8-Based on Supervisely, please give more explanation about the steps of generating the labeled training data.
We have created this preview text more explanatory of the use of Supervisely and create a additional flow figure with the scheme flow of all steps. "The labeled dataset was generated using the Supervisely platform. The labelling process followed a structured workflow to ensure consistent annotation quality and semantic clarity across all object categories. First, raw indoor images were uploaded to Supervisely, where bounding box templates were defined for window, wall, and reference marker objects. Each image was manually reviewed and annotated by the author to ensure precise alignment with real-world object boundaries. Supervisely’s built-in quality control tools were used to detect annotation inconsistencies and overlapping regions. The labeled data were then exported in YOLO format and verified by reloading them into the training environment for visual confirmation. A small subset of the data was cross-validated by an external collaborator to ensure the integrity of class labelling. No synthetic data or external datasets were incorporated at this stage; all images originated from the experimental setup described in Section~\ref{sec:creatingCV}."
9- The methodology section is weak, and many steps are not explained in sufficient detail. It is recommended to add a block diagram detailing the complete workflow of the proposed system.
it was added another block diagram, at the beginning of the introduction to explain and hopefully enrich more our methodology section.
10- The work should be compared with other exiting works based on powerful evaluation to show its robustness.
Thank you for pointing this out, in the same condition of your comment 3, we add one paragraph before final statements in which together with all new developments we hope to be more clear. "Compared with existing measurement and detection frameworks~\cite{ref49, ref50, ref52}, this research emphasizes autonomous calibration and energy efficiency rather than relying solely on high-resolution imaging or manual input. While traditional methods depend on pre-trained models for static image contexts, the integration of SpatialLM~\cite{ref48} allows dynamic adaptation to new devices and environments. Furthermore, unlike earlier object-measurement systems that require repeated recalibration or fixed viewpoints, the proposed framework achieves robust multi-device generalization.
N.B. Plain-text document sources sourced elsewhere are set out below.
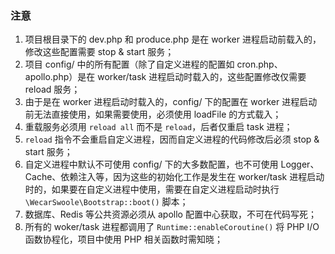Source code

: ### 注意

1. 项目根目录下的 dev.php 和 produce.php 是在 worker 进程启动前载入的，修改这些配置需要 stop & start 服务；
2. 项目 config/ 中的所有配置（除了自定义进程的配置如 cron.php、apollo.php）是在 worker/task 进程启动时载入的，这些配置修改仅需要 reload 服务；
3. 由于是在 worker 进程启动时载入的，config/ 下的配置在 worker 进程启动前无法直接使用，如果需要使用，必须使用 loadFile 的方式载入；
4. 重载服务必须用 `reload all` 而不是 `reload`，后者仅重启 task 进程；
5. `reload` 指令不会重启自定义进程，因而自定义进程的代码修改后必须 stop & start 服务；
6. 自定义进程中默认不可使用 config/ 下的大多数配置，也不可使用 Logger、Cache、依赖注入等，因为这些的初始化工作是发生在 worker/task 进程启动时的，如果要在自定义进程中使用，需要在自定义进程启动时执行 `\WecarSwoole\Bootstrap::boot()` 脚本；
7. 数据库、Redis 等公共资源必须从 apollo 配置中心获取，不可在代码写死；
8. 所有的 woker/task 进程都调用了 `Runtime::enableCoroutine()` 将 PHP I/O 函数协程化，项目中使用 PHP 相关函数时需知晓；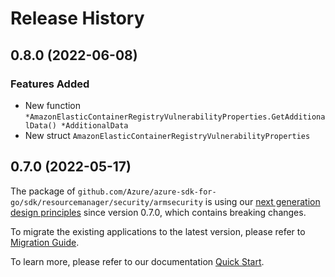 # Release History

## 0.8.0 (2022-06-08)
### Features Added

- New function `*AmazonElasticContainerRegistryVulnerabilityProperties.GetAdditionalData() *AdditionalData`
- New struct `AmazonElasticContainerRegistryVulnerabilityProperties`


## 0.7.0 (2022-05-17)

The package of `github.com/Azure/azure-sdk-for-go/sdk/resourcemanager/security/armsecurity` is using our [next generation design principles](https://azure.github.io/azure-sdk/general_introduction.html) since version 0.7.0, which contains breaking changes.

To migrate the existing applications to the latest version, please refer to [Migration Guide](https://aka.ms/azsdk/go/mgmt/migration).

To learn more, please refer to our documentation [Quick Start](https://aka.ms/azsdk/go/mgmt).
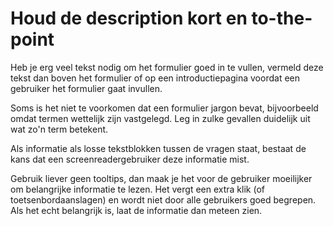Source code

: <!-- @license CC0-1.0 -->

# Houd de description kort en to-the-point

Heb je erg veel tekst nodig om het formulier goed in te vullen, vermeld deze tekst dan boven het formulier of op een introductiepagina voordat een gebruiker het formulier gaat invullen.

Soms is het niet te voorkomen dat een formulier jargon bevat, bijvoorbeeld omdat termen wettelijk zijn vastgelegd. Leg in zulke gevallen duidelijk uit wat zo'n term betekent.

Als informatie als losse tekstblokken tussen de vragen staat, bestaat de kans dat een screenreadergebruiker deze informatie mist.

Gebruik liever geen tooltips, dan maak je het voor de gebruiker moeilijker om belangrijke informatie te lezen. Het vergt een extra klik (of toetsenbordaanslagen) en wordt niet door alle gebruikers goed begrepen. Als het echt belangrijk is, laat de informatie dan meteen zien.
This adaptability and reduction in energy cost demonstrate superior scalability and robustness compared to state-of-the-art methods."
11-It is advisable to write the conclusion section into one separate section. In any scientific research it should contain the proposed work topics and their data, summarize the main points of the work, discuss its importance, and discuss future work. Please review all these points to write a comprehensive shorter conclusion.
We appreciate this very keen observation, as we thought at the beginning that a discussion section with final statements should be enough, however we come to agree to keep it more formal and develop a summary of the whole research: \section{Conclusion} This study presented an automated approach for indoor object detection and measurement that integrates SpatialLM to enhance precision and energy efficiency. The system enables devices to self-calibrate, progressively reducing reliance on reference markers while maintaining sub-millimetre accuracy. By combining lightweight 2D detectors with 3D spatial reasoning, it bridges a crucial gap between image-based detection and geometric understanding. It is a breakthrough on simple programming to complex computing rather than a new whole language. The findings highlight the framework’s potential applications across real estate, construction, and energy auditing, supporting scalable and autonomous workflows. Future work will focus on enhancing cloud-based training pipelines, incorporating additional device types, and extending the system for real-time safety and seismic monitoring.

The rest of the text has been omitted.